7.26am: Jack Tame says it could take four or five days before NYC's transport system is back up and running.
7.24am: US correspondent Jack Tame tells Breakfast all public transport in New York City remains suspended and a third of Manhattan is still without power.
6.39am: Sandy, still classified as a post-tropical cyclone, is expected to turn north and track back into New York state tonight, before heading into Canada on Wednesday, the National Hurricane Center says.
6.28am: New York mayor Michael Bloomberg says: "We knew this was going to be a very dangerous storm, and it has met our expectations."
6.23am: New Jersey Governor, Chris Christie, says the damage from superstorm Sandy is "unprecedented, like nothing we've ever seen before".
6.22am: Approximately 50 homes were destroyed over night by fire in Queens.
6.20am: US Correspondent Jack Tame tweets that latest reports put the death toll at 35 .
6.16am: "We're only beginning to get a sense of what happened," Bradley says
6.15am: Bradley says eight US states are bracing for snow today.
6.14am: He said America has " not really seen anything like this" before. "In New York to see water on the streets of Manhattan, and have the stock exchange closed for two straight days, which has not happened since the 1800s, this is just remarkable," he says.
6.13am: Bradley says there are more than 8 million people without power across the US.

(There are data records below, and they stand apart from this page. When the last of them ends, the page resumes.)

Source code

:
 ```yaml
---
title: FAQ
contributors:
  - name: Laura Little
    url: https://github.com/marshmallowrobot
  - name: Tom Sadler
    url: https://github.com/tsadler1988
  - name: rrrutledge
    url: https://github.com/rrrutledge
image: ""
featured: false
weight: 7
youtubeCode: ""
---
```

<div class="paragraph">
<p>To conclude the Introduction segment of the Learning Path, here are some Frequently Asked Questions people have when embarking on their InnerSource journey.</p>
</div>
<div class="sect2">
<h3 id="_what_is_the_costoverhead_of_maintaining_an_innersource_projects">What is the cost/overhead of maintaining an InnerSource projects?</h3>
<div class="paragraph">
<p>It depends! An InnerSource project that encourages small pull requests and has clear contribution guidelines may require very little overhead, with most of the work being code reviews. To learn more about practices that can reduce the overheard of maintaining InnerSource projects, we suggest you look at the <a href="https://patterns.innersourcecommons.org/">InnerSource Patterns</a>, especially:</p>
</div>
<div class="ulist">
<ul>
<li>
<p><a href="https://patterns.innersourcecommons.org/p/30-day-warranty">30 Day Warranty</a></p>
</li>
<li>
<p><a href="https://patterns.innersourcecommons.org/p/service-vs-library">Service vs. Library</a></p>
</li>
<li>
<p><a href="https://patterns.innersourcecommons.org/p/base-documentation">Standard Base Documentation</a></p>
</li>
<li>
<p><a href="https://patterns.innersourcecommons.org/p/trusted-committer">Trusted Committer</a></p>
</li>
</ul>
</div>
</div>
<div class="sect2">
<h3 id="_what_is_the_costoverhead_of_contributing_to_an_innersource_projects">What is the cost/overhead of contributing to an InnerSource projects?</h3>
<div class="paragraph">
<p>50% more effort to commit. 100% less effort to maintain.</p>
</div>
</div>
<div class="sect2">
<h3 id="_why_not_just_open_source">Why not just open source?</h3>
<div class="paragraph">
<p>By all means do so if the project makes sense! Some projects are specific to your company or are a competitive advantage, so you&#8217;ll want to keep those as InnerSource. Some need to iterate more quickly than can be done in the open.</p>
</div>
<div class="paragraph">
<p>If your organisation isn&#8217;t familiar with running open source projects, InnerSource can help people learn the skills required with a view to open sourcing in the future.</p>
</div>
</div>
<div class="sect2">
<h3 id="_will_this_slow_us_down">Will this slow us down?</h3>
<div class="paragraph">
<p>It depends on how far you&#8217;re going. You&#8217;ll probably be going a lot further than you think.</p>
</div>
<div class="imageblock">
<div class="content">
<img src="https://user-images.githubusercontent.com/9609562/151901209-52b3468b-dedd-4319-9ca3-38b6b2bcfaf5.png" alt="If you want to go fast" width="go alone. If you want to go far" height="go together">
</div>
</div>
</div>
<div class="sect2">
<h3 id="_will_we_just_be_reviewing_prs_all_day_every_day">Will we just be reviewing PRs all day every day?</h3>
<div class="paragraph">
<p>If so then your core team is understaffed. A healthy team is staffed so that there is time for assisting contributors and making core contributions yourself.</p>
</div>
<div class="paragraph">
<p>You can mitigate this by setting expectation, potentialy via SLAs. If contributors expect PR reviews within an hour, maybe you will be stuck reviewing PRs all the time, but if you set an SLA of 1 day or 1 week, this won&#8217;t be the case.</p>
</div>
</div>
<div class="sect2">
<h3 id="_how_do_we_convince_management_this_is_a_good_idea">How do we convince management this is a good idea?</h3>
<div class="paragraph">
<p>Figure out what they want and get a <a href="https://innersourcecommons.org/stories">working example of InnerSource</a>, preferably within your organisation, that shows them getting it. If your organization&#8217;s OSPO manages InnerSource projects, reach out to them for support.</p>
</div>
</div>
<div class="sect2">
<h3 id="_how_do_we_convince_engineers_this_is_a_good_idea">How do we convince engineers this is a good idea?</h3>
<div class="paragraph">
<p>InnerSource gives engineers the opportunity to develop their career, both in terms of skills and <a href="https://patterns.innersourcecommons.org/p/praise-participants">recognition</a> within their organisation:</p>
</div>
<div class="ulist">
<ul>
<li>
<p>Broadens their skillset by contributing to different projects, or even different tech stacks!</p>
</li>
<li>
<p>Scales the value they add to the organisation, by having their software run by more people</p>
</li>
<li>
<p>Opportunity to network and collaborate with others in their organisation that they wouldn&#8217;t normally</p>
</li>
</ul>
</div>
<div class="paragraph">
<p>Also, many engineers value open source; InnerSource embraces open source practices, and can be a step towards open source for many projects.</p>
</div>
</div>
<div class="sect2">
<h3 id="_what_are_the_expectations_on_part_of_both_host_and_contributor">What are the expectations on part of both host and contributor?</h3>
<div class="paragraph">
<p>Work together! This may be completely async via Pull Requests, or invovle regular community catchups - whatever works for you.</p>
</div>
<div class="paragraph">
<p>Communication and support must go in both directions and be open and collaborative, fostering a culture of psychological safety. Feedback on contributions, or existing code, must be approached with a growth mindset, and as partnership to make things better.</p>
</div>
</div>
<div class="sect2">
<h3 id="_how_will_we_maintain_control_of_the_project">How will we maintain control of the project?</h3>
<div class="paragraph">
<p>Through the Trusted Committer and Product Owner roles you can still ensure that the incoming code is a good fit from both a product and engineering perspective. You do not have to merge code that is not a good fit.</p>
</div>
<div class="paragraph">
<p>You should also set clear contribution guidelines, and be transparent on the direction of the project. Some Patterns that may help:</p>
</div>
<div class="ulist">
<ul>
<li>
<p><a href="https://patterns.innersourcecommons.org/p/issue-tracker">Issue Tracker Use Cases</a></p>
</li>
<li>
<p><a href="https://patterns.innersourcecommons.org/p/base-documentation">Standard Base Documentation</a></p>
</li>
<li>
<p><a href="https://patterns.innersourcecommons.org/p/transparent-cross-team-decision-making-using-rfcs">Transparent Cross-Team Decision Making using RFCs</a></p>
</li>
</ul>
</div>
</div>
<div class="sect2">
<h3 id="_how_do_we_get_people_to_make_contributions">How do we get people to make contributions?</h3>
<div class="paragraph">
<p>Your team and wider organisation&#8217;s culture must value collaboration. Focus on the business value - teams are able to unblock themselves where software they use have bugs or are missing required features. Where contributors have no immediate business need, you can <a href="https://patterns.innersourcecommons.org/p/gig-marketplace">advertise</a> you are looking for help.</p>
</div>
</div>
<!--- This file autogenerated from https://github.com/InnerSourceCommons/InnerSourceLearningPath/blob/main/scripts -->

6.11am: ABC reporter Tahman Bradley speaks live from Ocean City, Maryland, to TV ONE's Breakfast. He says "Sandy was the monster that we feared", adding that it will take some days to assess the devastation.
5.55am: President Barack Obama has declared a "major disaster" in New York state.
5.53am: Reports are coming in that 33 people have died since the storm hit the US east coast.